2012: I earn $0.5M from 5M PnL (10% commission, $20M capital from my hedge fund partner) 2013: I earn $1M from 10M PnL (10% commission, $20M capital from my hedge fund partner) 2014: I hope to find some investor to get $20M for one month at a cost of $2M, then I can make $8M instead of $1M assuming I can still make $10M PnL. Is it that difficult to understand?
Thanks for the info. So I agree that I should not look for hard money lender any more. Instead, I should set up a hedge fund myself. But I am wondering the impact of the special capital usage pattern (2M in 11 months while 20M in one month) . Any one knows good forum for hedge fund newbies? Can I do it myself (with help from professionals of course) or need to find a partner with MBA degree?

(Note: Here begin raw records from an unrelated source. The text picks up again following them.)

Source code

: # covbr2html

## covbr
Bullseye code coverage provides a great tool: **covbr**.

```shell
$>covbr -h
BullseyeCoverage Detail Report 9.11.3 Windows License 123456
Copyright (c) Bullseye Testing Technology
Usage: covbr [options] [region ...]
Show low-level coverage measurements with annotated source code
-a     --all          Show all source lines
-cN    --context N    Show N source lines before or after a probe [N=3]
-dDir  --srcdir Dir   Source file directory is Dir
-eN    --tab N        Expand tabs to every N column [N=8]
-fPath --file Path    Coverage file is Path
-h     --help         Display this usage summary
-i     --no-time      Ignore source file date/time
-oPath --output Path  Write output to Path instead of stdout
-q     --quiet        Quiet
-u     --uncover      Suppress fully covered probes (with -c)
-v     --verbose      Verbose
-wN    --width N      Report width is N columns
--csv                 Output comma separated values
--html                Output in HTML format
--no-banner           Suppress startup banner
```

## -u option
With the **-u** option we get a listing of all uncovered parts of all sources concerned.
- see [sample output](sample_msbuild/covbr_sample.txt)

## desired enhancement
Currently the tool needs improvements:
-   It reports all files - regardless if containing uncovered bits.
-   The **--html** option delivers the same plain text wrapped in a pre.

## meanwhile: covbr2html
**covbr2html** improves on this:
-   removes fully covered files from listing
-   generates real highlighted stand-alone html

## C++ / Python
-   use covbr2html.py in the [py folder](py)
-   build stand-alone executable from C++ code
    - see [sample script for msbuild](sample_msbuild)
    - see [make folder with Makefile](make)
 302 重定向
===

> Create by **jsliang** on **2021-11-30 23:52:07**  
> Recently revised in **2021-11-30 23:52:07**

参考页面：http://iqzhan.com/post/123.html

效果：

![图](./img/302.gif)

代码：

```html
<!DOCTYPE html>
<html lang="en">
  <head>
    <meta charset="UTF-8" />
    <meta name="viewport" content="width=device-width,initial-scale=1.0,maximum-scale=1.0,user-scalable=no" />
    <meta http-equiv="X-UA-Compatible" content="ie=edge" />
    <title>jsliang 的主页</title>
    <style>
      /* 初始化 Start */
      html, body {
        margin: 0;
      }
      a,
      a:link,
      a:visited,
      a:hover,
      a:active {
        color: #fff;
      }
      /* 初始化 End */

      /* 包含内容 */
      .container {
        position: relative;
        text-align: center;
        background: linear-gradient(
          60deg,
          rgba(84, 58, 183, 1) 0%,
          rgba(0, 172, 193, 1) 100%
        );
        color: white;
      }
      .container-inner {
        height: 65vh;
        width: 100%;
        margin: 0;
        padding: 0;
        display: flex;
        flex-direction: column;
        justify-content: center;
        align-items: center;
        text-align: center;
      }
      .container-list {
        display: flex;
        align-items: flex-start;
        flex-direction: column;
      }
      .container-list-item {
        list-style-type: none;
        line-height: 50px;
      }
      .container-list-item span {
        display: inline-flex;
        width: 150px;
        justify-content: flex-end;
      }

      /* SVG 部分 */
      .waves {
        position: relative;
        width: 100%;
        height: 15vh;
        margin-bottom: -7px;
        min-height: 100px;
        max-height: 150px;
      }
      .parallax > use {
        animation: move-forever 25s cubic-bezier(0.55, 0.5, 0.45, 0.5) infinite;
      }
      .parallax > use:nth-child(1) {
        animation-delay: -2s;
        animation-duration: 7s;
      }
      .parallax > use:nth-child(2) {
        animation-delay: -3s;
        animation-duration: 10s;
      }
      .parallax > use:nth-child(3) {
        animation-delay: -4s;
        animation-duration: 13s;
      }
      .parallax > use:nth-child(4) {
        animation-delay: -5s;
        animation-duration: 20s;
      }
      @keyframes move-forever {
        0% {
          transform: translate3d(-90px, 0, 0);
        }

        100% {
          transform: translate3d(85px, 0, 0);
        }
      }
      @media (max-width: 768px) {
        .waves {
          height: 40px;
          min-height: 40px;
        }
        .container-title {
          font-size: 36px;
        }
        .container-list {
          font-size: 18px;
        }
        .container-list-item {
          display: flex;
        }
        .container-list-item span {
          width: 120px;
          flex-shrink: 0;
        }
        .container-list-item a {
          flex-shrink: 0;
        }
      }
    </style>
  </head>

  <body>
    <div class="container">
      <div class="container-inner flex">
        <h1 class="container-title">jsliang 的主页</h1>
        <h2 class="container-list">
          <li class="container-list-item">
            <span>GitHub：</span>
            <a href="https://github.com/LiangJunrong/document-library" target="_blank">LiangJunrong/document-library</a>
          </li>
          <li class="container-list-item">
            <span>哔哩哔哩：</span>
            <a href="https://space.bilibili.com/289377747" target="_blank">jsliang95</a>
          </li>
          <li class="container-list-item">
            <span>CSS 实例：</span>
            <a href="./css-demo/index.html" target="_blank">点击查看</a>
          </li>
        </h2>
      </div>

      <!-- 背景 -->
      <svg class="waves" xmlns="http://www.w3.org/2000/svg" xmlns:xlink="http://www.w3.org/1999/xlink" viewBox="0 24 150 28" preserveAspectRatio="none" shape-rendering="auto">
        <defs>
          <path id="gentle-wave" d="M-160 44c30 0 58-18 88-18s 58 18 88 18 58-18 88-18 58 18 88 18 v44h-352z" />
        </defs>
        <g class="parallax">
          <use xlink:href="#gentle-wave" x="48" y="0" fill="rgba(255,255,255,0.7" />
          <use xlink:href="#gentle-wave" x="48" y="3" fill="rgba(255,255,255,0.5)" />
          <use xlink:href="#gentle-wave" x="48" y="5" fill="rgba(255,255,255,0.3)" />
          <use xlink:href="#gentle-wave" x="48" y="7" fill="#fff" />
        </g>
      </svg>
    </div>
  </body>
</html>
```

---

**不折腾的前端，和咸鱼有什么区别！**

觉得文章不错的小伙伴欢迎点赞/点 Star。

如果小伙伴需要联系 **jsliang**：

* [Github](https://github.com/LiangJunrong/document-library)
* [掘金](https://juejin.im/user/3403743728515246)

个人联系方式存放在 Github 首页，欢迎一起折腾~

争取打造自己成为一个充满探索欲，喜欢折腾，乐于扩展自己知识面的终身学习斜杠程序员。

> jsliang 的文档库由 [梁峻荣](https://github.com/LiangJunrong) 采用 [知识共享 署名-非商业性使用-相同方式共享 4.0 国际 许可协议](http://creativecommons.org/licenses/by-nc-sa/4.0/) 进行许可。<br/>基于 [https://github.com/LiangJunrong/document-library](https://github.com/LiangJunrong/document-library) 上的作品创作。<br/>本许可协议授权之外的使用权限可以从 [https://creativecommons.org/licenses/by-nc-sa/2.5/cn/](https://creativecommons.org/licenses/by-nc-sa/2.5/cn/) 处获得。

Yeah, it is. It appears that you want to take a flier on some expiration-trade (short vola). Let's treat it on the merits (none). Nobody is going to give you $20MM unsecured. So you're going to earn $10MM on a 30-day term. First you stated you were going to bid on an auction, now it doesn't matter when, but how. Jason, you really need to stop here as all of this is now of public record. You're doing yourself more harm than good.
Let's assume it's all true: Your ignorance of the business you are in is astounding. You are going to seek capital to run risk 10x larger than you are used to. Moreover you think said investor will take a 10percent return (if it all works out) and all the downside. 10 seconds of due dilligence and they will realize they can invest with your friend and get 80percent of the upside and have much less operational and audit risk.